What is needed.
Write out only the final part of the records below. It begins with the line that contains "for communication during" and ends with the last line.

Data extract.

::::

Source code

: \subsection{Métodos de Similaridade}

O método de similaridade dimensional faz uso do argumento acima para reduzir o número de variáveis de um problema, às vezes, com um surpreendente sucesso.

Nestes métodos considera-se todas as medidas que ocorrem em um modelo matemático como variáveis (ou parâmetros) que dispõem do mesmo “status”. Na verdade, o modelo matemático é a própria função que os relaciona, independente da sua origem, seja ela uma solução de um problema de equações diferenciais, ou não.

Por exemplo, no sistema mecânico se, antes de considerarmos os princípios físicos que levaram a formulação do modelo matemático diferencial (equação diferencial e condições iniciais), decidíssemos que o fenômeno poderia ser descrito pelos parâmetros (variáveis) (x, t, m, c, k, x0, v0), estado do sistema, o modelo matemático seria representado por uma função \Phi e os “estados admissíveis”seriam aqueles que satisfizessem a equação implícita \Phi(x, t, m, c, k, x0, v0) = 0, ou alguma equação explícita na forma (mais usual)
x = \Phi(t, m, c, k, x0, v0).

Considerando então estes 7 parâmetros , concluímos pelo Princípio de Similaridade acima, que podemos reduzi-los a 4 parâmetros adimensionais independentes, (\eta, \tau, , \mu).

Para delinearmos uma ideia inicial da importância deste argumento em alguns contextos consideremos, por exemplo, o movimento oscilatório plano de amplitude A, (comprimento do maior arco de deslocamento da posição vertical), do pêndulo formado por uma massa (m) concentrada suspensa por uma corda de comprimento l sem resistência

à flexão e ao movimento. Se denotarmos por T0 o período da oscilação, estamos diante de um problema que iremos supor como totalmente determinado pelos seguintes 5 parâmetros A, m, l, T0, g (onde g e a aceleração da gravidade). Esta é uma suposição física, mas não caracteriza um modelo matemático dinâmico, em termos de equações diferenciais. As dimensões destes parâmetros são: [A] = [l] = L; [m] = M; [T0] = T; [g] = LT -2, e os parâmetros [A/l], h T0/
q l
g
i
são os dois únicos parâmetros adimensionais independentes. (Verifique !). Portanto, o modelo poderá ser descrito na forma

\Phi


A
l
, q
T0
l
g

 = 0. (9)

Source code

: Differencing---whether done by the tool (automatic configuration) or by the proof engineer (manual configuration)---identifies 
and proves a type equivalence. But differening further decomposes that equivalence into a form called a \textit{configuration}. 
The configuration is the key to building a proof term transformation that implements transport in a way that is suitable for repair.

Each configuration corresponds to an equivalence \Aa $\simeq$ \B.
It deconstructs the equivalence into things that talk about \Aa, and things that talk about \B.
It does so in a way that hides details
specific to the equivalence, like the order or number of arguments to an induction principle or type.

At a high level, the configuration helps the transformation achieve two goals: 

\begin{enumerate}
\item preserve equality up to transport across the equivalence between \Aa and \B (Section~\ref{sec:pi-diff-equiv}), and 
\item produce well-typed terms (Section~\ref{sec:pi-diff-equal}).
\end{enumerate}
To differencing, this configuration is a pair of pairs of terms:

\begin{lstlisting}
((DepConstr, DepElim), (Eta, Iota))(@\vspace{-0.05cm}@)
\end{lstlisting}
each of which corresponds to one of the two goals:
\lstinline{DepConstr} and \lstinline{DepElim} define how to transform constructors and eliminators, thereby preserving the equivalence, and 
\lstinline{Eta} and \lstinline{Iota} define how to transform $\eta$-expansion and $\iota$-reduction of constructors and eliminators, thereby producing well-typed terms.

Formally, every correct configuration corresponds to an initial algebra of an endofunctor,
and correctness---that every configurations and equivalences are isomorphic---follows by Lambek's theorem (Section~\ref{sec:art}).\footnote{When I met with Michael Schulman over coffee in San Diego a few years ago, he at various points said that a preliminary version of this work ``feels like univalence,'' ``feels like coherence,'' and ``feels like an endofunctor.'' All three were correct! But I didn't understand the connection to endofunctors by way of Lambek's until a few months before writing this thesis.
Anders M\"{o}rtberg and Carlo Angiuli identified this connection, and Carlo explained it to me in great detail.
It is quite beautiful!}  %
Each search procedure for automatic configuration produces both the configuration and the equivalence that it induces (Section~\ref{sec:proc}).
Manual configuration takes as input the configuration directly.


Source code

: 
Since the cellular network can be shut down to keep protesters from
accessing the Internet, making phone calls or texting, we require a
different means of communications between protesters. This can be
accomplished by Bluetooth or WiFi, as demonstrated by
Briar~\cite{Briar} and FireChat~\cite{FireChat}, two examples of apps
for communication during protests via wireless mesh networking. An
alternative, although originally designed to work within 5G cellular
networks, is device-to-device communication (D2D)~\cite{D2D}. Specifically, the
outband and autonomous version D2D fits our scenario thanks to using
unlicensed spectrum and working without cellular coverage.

::::

Your response.
for communication during protests via wireless mesh networking. An
alternative, although originally designed to work within 5G cellular
networks, is device-to-device communication (D2D)~\cite{D2D}. Specifically, the
outband and autonomous version D2D fits our scenario thanks to using
unlicensed spectrum and working without cellular coverage.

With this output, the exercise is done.